• [YOUR OBJECTIVE]
Each of the lines below must be restated exactly.
++++ ENTRIES SHOWN
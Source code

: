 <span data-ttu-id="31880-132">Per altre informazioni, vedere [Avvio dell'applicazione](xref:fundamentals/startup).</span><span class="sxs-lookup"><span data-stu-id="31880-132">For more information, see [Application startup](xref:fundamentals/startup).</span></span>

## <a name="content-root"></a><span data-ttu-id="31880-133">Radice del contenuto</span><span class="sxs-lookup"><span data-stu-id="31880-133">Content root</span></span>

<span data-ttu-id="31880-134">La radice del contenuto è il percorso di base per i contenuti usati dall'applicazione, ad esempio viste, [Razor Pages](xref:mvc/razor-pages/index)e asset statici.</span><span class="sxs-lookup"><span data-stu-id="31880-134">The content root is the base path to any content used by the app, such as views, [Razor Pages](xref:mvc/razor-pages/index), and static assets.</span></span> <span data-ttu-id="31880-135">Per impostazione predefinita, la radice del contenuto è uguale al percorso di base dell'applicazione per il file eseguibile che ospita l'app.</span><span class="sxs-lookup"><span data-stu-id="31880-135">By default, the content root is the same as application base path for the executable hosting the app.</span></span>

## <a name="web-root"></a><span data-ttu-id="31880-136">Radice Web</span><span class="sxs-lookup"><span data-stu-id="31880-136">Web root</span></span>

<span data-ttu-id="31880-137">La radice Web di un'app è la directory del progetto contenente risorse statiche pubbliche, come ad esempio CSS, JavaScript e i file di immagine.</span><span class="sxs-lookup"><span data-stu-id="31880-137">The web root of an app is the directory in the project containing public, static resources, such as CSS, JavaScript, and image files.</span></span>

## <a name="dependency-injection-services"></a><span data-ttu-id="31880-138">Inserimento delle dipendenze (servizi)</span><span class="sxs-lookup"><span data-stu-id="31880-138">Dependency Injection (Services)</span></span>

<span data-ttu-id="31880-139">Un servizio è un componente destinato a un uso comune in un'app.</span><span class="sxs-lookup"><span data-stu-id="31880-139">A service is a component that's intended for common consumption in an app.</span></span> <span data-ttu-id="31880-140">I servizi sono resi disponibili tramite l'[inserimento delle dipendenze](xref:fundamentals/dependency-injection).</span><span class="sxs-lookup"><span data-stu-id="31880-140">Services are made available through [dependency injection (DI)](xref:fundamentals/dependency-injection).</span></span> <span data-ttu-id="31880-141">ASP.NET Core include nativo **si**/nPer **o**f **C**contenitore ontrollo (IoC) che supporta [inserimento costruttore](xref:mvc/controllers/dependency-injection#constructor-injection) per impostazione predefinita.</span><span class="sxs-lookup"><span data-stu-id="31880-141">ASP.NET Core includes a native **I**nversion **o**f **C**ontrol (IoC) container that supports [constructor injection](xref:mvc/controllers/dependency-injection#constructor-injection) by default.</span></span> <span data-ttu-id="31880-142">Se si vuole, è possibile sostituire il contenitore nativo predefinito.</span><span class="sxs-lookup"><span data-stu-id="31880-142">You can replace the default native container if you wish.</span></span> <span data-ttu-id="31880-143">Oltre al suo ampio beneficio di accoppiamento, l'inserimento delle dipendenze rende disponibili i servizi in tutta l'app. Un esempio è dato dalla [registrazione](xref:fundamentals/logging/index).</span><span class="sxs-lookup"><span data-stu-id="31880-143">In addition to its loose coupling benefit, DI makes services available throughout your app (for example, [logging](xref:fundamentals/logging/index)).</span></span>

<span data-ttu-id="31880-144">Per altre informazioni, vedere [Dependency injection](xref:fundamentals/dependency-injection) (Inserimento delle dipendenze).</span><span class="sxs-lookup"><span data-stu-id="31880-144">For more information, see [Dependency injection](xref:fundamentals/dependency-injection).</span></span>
++++++++
• [WRITTEN REPLY]
Source code

: <span data-ttu-id="31880-132">Per altre informazioni, vedere [Avvio dell'applicazione](xref:fundamentals/startup).</span><span class="sxs-lookup"><span data-stu-id="31880-132">For more information, see [Application startup](xref:fundamentals/startup).</span></span>

## <a name="content-root"></a><span data-ttu-id="31880-133">Radice del contenuto</span><span class="sxs-lookup"><span data-stu-id="31880-133">Content root</span></span>

<span data-ttu-id="31880-134">La radice del contenuto è il percorso di base per i contenuti usati dall'applicazione, ad esempio viste, [Razor Pages](xref:mvc/razor-pages/index)e asset statici.</span><span class="sxs-lookup"><span data-stu-id="31880-134">The content root is the base path to any content used by the app, such as views, [Razor Pages](xref:mvc/razor-pages/index), and static assets.</span></span> <span data-ttu-id="31880-135">Per impostazione predefinita, la radice del contenuto è uguale al percorso di base dell'applicazione per il file eseguibile che ospita l'app.</span><span class="sxs-lookup"><span data-stu-id="31880-135">By default, the content root is the same as application base path for the executable hosting the app.</span></span>

## <a name="web-root"></a><span data-ttu-id="31880-136">Radice Web</span><span class="sxs-lookup"><span data-stu-id="31880-136">Web root</span></span>

<span data-ttu-id="31880-137">La radice Web di un'app è la directory del progetto contenente risorse statiche pubbliche, come ad esempio CSS, JavaScript e i file di immagine.</span><span class="sxs-lookup"><span data-stu-id="31880-137">The web root of an app is the directory in the project containing public, static resources, such as CSS, JavaScript, and image files.</span></span>

## <a name="dependency-injection-services"></a><span data-ttu-id="31880-138">Inserimento delle dipendenze (servizi)</span><span class="sxs-lookup"><span data-stu-id="31880-138">Dependency Injection (Services)</span></span>

<span data-ttu-id="31880-139">Un servizio è un componente destinato a un uso comune in un'app.</span><span class="sxs-lookup"><span data-stu-id="31880-139">A service is a component that's intended for common consumption in an app.</span></span> <span data-ttu-id="31880-140">I servizi sono resi disponibili tramite l'[inserimento delle dipendenze](xref:fundamentals/dependency-injection).</span><span class="sxs-lookup"><span data-stu-id="31880-140">Services are made available through [dependency injection (DI)](xref:fundamentals/dependency-injection).</span></span> <span data-ttu-id="31880-141">ASP.NET Core include nativo **si**/nPer **o**f **C**contenitore ontrollo (IoC) che supporta [inserimento costruttore](xref:mvc/controllers/dependency-injection#constructor-injection) per impostazione predefinita.</span><span class="sxs-lookup"><span data-stu-id="31880-141">ASP.NET Core includes a native **I**nversion **o**f **C**ontrol (IoC) container that supports [constructor injection](xref:mvc/controllers/dependency-injection#constructor-injection) by default.</span></span> <span data-ttu-id="31880-142">Se si vuole, è possibile sostituire il contenitore nativo predefinito.</span><span class="sxs-lookup"><span data-stu-id="31880-142">You can replace the default native container if you wish.</span></span> <span data-ttu-id="31880-143">Oltre al suo ampio beneficio di accoppiamento, l'inserimento delle dipendenze rende disponibili i servizi in tutta l'app. Un esempio è dato dalla [registrazione](xref:fundamentals/logging/index).</span><span class="sxs-lookup"><span data-stu-id="31880-143">In addition to its loose coupling benefit, DI makes services available throughout your app (for example, [logging](xref:fundamentals/logging/index)).</span></span>

<span data-ttu-id="31880-144">Per altre informazioni, vedere [Dependency injection](xref:fundamentals/dependency-injection) (Inserimento delle dipendenze).</span><span class="sxs-lookup"><span data-stu-id="31880-144">For more information, see [Dependency injection](xref:fundamentals/dependency-injection).</span></span>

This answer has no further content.